Als Spoilereffekt oder spoiler effect (englisch spoiler ‚Verderber‘) wird in der Politikwissenschaft der Effekt bezeichnet, dass ein Minderheitskandidat dem ihm (politisch) näherstehenden Kandidaten Stimmen entzieht und dadurch dem ihm ferner stehenden Kandidaten zum Sieg verhilft.

Der Effekt tritt vor allem bei einer Mehrheitswahl auf, da hier ein Kandidat auch dann gewinnen kann, wenn er weniger als 50 Prozent der Stimmen erhält. Seien A und A' zwei Kandidaten mit ähnlichem Programm, das von der Mehrheit der Wähler bevorzugt wird, und B ein Kandidat, der entgegengesetzte Ziele befürwortet. Wegen der Stimmen, die zwischen A und A' geteilt werden, kann B gewinnen, obwohl die Mehrheit der Wähler gegen ihn stimmt, wenn beispielsweise A 30 %, A' 30 % und B 40 % der Stimmen erhalten.

Beispielsweise wurden die Präsidentschaftswahlen in den USA in den Jahren 1912, 1992 und 2000 durch Kandidaten dritter Parteien beeinflusst. 1912 konnte Theodore Roosevelt sich bei der Nominierung der Republikaner nicht gegen den amtierenden Präsidenten William Howard Taft durchsetzen. Daraufhin trat er als Kandidat der neu gegründeten Progressive Party an.

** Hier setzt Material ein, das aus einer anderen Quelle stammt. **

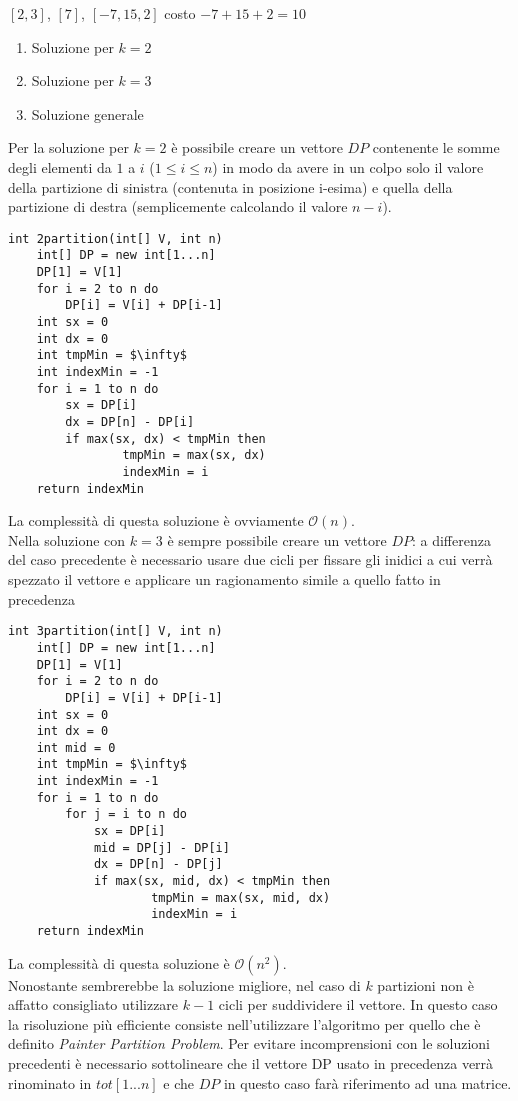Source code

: \documentclass[../cheatSheetAlgoritmi.tex]{subfiles}
\begin{document}
$[2,3]$, $[7]$, $[-7,15,2]$	costo $- 7 + 15 + 2 = 10$
\begin{enumerate}
	\item Soluzione per $k= 2$
	\item Soluzione per $k= 3$
	\item Soluzione generale
\end{enumerate}
Per la soluzione per $k = 2$ è possibile creare un vettore $DP$ contenente le somme degli elementi da $1$ a $i$ ($1 \leq i \leq n$) in modo da avere in un colpo solo il valore della partizione di sinistra (contenuta in posizione i-esima) e quella della partizione di destra (semplicemente calcolando il valore $n - i$).
\begin{lstlisting}[caption=2-partizioni]
int 2partition(int[] V, int n)
	int[] DP = new int[1...n]
	DP[1] = V[1]
	for i = 2 to n do
		DP[i] = V[i] + DP[i-1]
	int sx = 0
	int dx = 0
	int tmpMin = $\infty$
	int indexMin = -1
	for i = 1 to n do
		sx = DP[i]
		dx = DP[n] - DP[i]
		if max(sx, dx) < tmpMin then
				tmpMin = max(sx, dx)
				indexMin = i
	return indexMin
\end{lstlisting}
La complessità di questa soluzione è ovviamente $\mathcal{O}(n)$.\\
Nella soluzione con $k=3$ è sempre possibile creare un vettore $DP$: a differenza del caso precedente è necessario usare due cicli per fissare gli inidici a cui verrà spezzato il vettore e applicare un ragionamento simile a quello fatto in precedenza
\begin{lstlisting}[caption=3-partizioni]
int 3partition(int[] V, int n)
	int[] DP = new int[1...n]
	DP[1] = V[1]
	for i = 2 to n do
		DP[i] = V[i] + DP[i-1]
	int sx = 0
	int dx = 0
	int mid = 0
	int tmpMin = $\infty$
	int indexMin = -1
	for i = 1 to n do
		for j = i to n do
			sx = DP[i]
			mid = DP[j] - DP[i]
			dx = DP[n] - DP[j]
			if max(sx, mid, dx) < tmpMin then
					tmpMin = max(sx, mid, dx)
					indexMin = i
	return indexMin
\end{lstlisting}
La complessità di questa soluzione è $\mathcal{O}(n^{2})$.\\
Nonostante sembrerebbe la soluzione migliore, nel caso di $k$ partizioni non è affatto consigliato utilizzare $k-1$ cicli per suddividere il vettore. In questo caso la risoluzione più efficiente consiste nell'utilizzare l'algoritmo per quello che è definito \emph{Painter Partition Problem}. Per evitare incomprensioni con le soluzioni precedenti è necessario sottolineare che il vettore DP usato in precedenza verrà rinominato in $tot[1...n]$ e che $DP$ in questo caso farà riferimento ad una matrice.\\
\end{document}
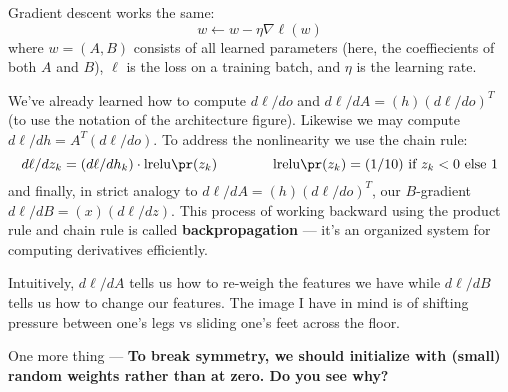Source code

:   Gradient descent works the same:
  $$
    w \leftarrow w - \eta \nabla \ell(w)
  $$
  where $w=(A,B)$ consists of all learned parameters (here, the coeffiecients
  of both $A$ and $B$), $\ell$ is the loss on a training batch, and $\eta$ is
  the learning rate.

  We've already learned how to compute $d\ell/do$ and $d\ell/dA =
  (h)(d\ell/do)^T$ (to use the notation of the architecture figure).
  Likewise we may compute $d\ell/dh = A^T(d\ell/do)$.  To address the nonlinearity
  we use the chain rule:
  $$
    d\ell/dz_k = (d\ell/dh_k) \cdot \text{lrelu}\pr(z_k)
    \quad\quad\quad\quad
    \text{lrelu}\pr(z_k) = (1/10)\text{~if $z_k<0$ else~}1
  $$
  and finally, in strict analogy to $d\ell/dA =
  (h)(d\ell/do)^T$, our $B$-gradient $d\ell/dB = (x)(d\ell/dz)$.
  This process of working backward using the product rule and chain rule
  is called \textbf{backpropagation} --- it's an organized system for computing
  derivatives efficiently.

  Intuitively, $d\ell/dA$ tells us how to re-weigh the features we have
  while $d\ell/dB$ tells us how to change our features.  The image I have in
  mind is of shifting pressure between one's legs vs sliding one's feet across
  the floor.

  One more thing --- \textbf{To break symmetry, we should initialize with
  (small) random weights rather than at zero.  Do you see why?}

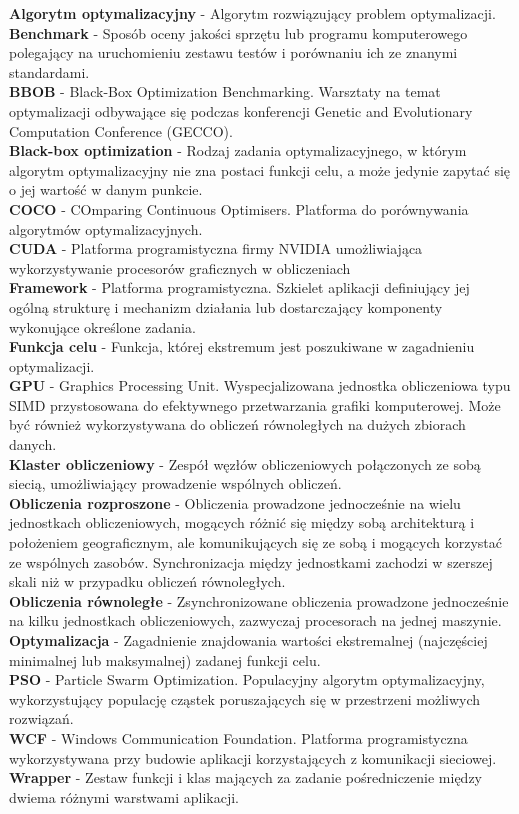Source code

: \documentclass[12pt, twoside, openany, abstract=on]{report}
\theoremstyle{definition}
\begin{document}
\textbf{Algorytm optymalizacyjny} - Algorytm rozwiązujący problem optymalizacji.\\
\textbf{Benchmark} - Sposób oceny jakości sprzętu lub programu komputerowego polegający na uruchomieniu zestawu testów i porównaniu ich ze znanymi standardami.\\
\textbf{BBOB} - Black-Box Optimization Benchmarking. Warsztaty na temat optymalizacji odbywające się podczas konferencji Genetic and Evolutionary Computation Conference (GECCO).\\
\textbf{Black-box optimization} - Rodzaj zadania optymalizacyjnego, w którym algorytm optymalizacyjny nie zna postaci funkcji celu, a może jedynie zapytać się o jej wartość w danym punkcie.\\
\textbf{COCO} - COmparing Continuous Optimisers. Platforma do porównywania algorytmów optymalizacyjnych.\\
\textbf{CUDA} - Platforma programistyczna firmy NVIDIA umożliwiająca wykorzystywanie procesorów graficznych w obliczeniach\\
\textbf{Framework} - Platforma programistyczna. Szkielet aplikacji definiujący jej ogólną strukturę i mechanizm działania lub dostarczający komponenty wykonujące określone zadania.\\
\textbf{Funkcja celu} - Funkcja, której ekstremum jest poszukiwane w zagadnieniu optymalizacji.\\
\textbf{GPU} - Graphics Processing Unit. Wyspecjalizowana jednostka obliczeniowa typu SIMD przystosowana do efektywnego przetwarzania grafiki komputerowej. Może być również wykorzystywana do obliczeń równoległych na dużych zbiorach danych.\\
\textbf{Klaster obliczeniowy} - Zespół węzłów obliczeniowych połączonych ze sobą siecią, umożliwiający prowadzenie wspólnych obliczeń.\\
\textbf{Obliczenia rozproszone} - Obliczenia prowadzone jednocześnie na wielu jednostkach obliczeniowych, mogących różnić się między sobą architekturą i położeniem geograficznym, ale komunikujących się ze sobą i mogących korzystać ze wspólnych zasobów. Synchronizacja między jednostkami zachodzi w szerszej skali niż w przypadku obliczeń równoległych.\\
\textbf{Obliczenia równoległe} - Zsynchronizowane obliczenia prowadzone jednocześnie na kilku jednostkach obliczeniowych, zazwyczaj procesorach na jednej maszynie.\\
\textbf{Optymalizacja} - Zagadnienie znajdowania wartości ekstremalnej (najczęściej minimalnej lub maksymalnej) zadanej funkcji celu.\\
\textbf{PSO} - Particle Swarm Optimization. Populacyjny algorytm optymalizacyjny, wykorzystujący populację cząstek poruszających się w przestrzeni możliwych rozwiązań.\\
\textbf{WCF} - Windows Communication Foundation. Platforma programistyczna wykorzystywana przy budowie aplikacji korzystających z komunikacji sieciowej.\\
\textbf{Wrapper} - Zestaw funkcji i klas mających za zadanie pośredniczenie między dwiema różnymi warstwami aplikacji.\\
\end{document}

Bei der Wahl erhielt Roosevelt mehr Stimmen als Taft, jedoch gewann Woodrow Wilson von den Demokraten.

Bei der Wahl 1992 trat mit Ross Perot ein unabhängiger Kandidat an, der dem amtierenden Präsidenten George Bush genügend Stimmen abnahm, um dem demokratischen Kandidaten Bill Clinton mit nur 43 % der Wählerstimmen einen überwältigenden Wahlsieg zu ermöglichen.

Bei der Wahl 2000 erhielt der Kandidat der Demokraten, Al Gore, sogar etwa eine halbe Million mehr Stimmen als der Republikaner George W. Bush; durch die Kandidatur von Ralph Nader für die Grünen fehlten ihm aber die Mehrheit im Wahlmännergremium.

Ein ähnlicher Effekt ermöglichte es 1860 dem Republikaner Abraham Lincoln, sich gegen drei rivalisierende Kandidaten durchzusetzen, wobei jeder einzeln möglicherweise gegen ihn hätte gewinnen können.

In Deutschland führte die SPD 1993 erstmals eine Urwahl zum Parteivorsitz durch. Es kandidierten Rudolf Scharping, Gerhard Schröder und Heidemarie Wieczorek-Zeul. Scharping, der dem rechten Parteiflügel zugerechnet wurde, konnte sich mit einer relativen Mehrheit gegen Schröder durchsetzen, da die ebenfalls dem linken Parteiflügel zugerechnete Wieczorek-Zeul Schröder die Mehrheit kostete.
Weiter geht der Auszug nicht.